◆ What to do: Look through the material below and copy exactly the lines from the line with "En une ligne" to the line with "year of scores.", those two lines included.

◆ Given data:
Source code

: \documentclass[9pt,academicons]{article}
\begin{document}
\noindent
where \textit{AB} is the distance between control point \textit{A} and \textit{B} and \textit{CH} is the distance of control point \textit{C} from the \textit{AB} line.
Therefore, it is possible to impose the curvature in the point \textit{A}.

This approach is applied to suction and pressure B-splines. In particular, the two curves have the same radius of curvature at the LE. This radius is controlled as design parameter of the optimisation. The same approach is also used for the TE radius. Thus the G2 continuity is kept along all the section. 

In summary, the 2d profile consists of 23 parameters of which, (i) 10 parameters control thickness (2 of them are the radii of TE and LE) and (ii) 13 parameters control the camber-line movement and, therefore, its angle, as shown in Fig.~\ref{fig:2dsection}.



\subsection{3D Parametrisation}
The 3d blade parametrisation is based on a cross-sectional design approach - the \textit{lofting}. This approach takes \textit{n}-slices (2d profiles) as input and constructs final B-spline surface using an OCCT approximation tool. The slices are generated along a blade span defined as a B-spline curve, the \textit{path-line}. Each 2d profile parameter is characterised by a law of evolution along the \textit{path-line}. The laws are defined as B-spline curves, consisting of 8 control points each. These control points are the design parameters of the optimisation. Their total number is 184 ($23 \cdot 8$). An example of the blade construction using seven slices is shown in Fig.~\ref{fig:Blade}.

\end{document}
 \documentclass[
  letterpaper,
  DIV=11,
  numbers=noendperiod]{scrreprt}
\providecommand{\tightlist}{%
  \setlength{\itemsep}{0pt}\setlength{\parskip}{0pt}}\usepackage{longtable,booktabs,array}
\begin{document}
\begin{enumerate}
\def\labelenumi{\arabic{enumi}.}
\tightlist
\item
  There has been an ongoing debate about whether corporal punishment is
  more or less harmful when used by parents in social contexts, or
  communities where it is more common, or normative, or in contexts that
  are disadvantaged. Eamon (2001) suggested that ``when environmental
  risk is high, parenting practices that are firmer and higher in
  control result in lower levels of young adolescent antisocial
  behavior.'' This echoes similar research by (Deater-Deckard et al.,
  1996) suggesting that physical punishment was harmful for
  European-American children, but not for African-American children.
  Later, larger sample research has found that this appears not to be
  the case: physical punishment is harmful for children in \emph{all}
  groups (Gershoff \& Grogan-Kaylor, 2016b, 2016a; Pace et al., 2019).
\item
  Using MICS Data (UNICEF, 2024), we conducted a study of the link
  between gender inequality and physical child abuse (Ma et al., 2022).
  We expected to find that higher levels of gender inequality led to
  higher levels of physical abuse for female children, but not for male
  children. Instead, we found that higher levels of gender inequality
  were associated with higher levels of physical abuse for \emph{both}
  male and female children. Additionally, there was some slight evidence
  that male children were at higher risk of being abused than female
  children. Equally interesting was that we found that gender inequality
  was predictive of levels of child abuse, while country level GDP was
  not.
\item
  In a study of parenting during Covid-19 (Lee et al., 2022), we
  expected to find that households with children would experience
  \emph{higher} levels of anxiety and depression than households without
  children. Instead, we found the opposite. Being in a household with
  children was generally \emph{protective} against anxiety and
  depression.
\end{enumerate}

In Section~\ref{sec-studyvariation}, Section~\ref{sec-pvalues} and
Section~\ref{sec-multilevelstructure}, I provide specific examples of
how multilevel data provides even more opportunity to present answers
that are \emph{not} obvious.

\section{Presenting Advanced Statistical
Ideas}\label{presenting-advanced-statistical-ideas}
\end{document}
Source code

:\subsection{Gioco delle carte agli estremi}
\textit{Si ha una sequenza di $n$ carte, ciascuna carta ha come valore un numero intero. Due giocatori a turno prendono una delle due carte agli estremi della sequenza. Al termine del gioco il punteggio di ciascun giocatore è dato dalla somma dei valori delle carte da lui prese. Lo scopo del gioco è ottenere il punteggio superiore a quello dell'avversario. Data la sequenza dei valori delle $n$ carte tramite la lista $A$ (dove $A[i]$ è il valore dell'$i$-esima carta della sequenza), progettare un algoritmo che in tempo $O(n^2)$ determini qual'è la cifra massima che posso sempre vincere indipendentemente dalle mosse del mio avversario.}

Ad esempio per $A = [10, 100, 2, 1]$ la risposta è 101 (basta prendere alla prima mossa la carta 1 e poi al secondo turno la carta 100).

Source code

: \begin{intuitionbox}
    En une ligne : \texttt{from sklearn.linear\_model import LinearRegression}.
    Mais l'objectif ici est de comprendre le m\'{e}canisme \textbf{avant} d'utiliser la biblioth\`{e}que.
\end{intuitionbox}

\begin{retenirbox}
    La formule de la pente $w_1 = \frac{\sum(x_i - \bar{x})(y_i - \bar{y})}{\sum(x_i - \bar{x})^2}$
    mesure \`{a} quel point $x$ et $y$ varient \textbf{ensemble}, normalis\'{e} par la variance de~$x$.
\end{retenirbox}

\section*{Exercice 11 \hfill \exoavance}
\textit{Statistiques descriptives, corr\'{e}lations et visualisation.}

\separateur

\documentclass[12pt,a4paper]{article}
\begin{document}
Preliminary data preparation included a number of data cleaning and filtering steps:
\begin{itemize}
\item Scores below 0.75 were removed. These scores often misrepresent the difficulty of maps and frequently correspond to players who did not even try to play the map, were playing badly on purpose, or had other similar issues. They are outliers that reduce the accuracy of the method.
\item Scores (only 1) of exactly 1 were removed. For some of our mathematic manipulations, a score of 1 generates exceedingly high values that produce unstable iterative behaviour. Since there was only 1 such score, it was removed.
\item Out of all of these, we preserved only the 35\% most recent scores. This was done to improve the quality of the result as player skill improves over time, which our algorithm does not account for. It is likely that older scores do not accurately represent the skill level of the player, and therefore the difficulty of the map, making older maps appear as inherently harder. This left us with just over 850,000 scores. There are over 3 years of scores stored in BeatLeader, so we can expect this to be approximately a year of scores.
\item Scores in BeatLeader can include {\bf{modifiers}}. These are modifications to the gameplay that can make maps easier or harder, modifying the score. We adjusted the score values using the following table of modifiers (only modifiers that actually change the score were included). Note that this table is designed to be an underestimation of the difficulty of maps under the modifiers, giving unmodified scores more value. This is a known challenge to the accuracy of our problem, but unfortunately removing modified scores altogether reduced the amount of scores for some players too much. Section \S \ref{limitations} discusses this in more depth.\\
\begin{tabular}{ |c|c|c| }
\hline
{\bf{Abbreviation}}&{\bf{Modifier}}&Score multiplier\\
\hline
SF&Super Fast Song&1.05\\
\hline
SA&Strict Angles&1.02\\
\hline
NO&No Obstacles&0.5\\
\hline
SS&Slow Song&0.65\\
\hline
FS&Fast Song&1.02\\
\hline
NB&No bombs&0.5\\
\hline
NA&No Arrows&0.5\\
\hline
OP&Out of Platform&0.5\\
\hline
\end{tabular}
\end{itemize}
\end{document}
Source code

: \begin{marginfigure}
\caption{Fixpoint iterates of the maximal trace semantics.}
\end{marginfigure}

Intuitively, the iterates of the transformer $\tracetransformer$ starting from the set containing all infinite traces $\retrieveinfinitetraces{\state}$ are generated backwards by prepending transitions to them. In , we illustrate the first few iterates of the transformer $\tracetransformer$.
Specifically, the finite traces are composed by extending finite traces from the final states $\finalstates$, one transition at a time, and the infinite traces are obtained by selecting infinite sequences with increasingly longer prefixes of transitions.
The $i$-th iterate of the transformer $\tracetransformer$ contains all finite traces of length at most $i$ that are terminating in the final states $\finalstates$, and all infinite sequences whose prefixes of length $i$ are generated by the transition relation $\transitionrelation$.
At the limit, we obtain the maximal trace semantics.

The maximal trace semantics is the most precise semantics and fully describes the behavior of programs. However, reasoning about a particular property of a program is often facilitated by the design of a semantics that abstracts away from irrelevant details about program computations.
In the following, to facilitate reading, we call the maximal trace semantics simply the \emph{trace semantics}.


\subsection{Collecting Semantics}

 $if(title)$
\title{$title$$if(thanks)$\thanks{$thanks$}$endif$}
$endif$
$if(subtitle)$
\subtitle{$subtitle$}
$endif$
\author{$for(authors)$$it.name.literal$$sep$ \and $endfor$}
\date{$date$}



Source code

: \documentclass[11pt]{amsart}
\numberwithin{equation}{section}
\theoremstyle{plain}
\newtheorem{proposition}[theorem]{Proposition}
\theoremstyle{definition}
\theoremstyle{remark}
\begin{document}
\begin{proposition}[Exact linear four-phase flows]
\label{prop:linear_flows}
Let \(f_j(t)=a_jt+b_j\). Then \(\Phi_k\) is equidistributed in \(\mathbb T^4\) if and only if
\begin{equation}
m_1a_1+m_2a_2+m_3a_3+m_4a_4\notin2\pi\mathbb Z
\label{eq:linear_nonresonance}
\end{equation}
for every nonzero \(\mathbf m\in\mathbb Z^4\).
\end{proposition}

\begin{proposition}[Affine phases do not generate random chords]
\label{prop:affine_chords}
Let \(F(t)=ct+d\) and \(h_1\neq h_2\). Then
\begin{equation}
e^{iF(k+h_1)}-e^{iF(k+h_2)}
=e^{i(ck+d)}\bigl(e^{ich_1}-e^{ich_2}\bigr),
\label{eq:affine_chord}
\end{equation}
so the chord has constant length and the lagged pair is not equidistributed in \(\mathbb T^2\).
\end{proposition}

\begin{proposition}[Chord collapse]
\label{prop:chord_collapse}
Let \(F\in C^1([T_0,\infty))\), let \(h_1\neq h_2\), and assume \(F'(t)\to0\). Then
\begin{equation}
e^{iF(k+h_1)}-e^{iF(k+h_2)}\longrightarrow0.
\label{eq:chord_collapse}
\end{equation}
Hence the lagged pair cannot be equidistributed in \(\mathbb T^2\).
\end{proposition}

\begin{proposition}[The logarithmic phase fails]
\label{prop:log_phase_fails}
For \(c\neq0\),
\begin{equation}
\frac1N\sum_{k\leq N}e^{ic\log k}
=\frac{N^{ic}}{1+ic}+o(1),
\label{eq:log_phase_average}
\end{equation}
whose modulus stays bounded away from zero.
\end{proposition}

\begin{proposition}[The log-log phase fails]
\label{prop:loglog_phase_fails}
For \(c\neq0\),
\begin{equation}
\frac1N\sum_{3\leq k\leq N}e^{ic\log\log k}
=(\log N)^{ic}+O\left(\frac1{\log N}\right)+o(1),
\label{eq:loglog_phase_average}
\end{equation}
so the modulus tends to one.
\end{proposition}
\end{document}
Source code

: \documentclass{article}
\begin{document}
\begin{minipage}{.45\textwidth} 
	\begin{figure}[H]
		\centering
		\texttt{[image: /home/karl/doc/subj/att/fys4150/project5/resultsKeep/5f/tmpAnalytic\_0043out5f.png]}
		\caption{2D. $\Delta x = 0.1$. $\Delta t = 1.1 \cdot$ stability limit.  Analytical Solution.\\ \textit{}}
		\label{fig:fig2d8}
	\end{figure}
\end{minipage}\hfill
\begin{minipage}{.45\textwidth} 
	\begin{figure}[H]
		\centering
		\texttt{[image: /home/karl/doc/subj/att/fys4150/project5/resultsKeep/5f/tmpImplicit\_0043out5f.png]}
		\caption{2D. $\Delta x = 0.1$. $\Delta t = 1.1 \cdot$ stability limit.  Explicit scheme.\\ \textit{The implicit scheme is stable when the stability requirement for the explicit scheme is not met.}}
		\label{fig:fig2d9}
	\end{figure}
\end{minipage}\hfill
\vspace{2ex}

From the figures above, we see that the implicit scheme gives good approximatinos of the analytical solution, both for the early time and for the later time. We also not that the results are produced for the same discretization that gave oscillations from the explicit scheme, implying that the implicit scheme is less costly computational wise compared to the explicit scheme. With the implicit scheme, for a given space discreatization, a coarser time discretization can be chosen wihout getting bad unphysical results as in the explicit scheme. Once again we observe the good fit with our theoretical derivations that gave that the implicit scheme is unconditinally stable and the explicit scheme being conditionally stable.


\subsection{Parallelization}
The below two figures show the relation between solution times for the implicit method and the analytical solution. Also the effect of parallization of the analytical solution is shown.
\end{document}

◆ Answer space:
    En une ligne : \texttt{from sklearn.linear\_model import LinearRegression}.
    Mais l'objectif ici est de comprendre le m\'{e}canisme \textbf{avant} d'utiliser la biblioth\`{e}que.
\end{intuitionbox}

\begin{retenirbox}
    La formule de la pente $w_1 = \frac{\sum(x_i - \bar{x})(y_i - \bar{y})}{\sum(x_i - \bar{x})^2}$
    mesure \`{a} quel point $x$ et $y$ varient \textbf{ensemble}, normalis\'{e} par la variance de~$x$.
\end{retenirbox}

\section*{Exercice 11 \hfill \exoavance}
\textit{Statistiques descriptives, corr\'{e}lations et visualisation.}

\separateur

\documentclass[12pt,a4paper]{article}
\begin{document}
Preliminary data preparation included a number of data cleaning and filtering steps:
\begin{itemize}
\item Scores below 0.75 were removed. These scores often misrepresent the difficulty of maps and frequently correspond to players who did not even try to play the map, were playing badly on purpose, or had other similar issues. They are outliers that reduce the accuracy of the method.
\item Scores (only 1) of exactly 1 were removed. For some of our mathematic manipulations, a score of 1 generates exceedingly high values that produce unstable iterative behaviour. Since there was only 1 such score, it was removed.
\item Out of all of these, we preserved only the 35\% most recent scores. This was done to improve the quality of the result as player skill improves over time, which our algorithm does not account for. It is likely that older scores do not accurately represent the skill level of the player, and therefore the difficulty of the map, making older maps appear as inherently harder. This left us with just over 850,000 scores. There are over 3 years of scores stored in BeatLeader, so we can expect this to be approximately a year of scores.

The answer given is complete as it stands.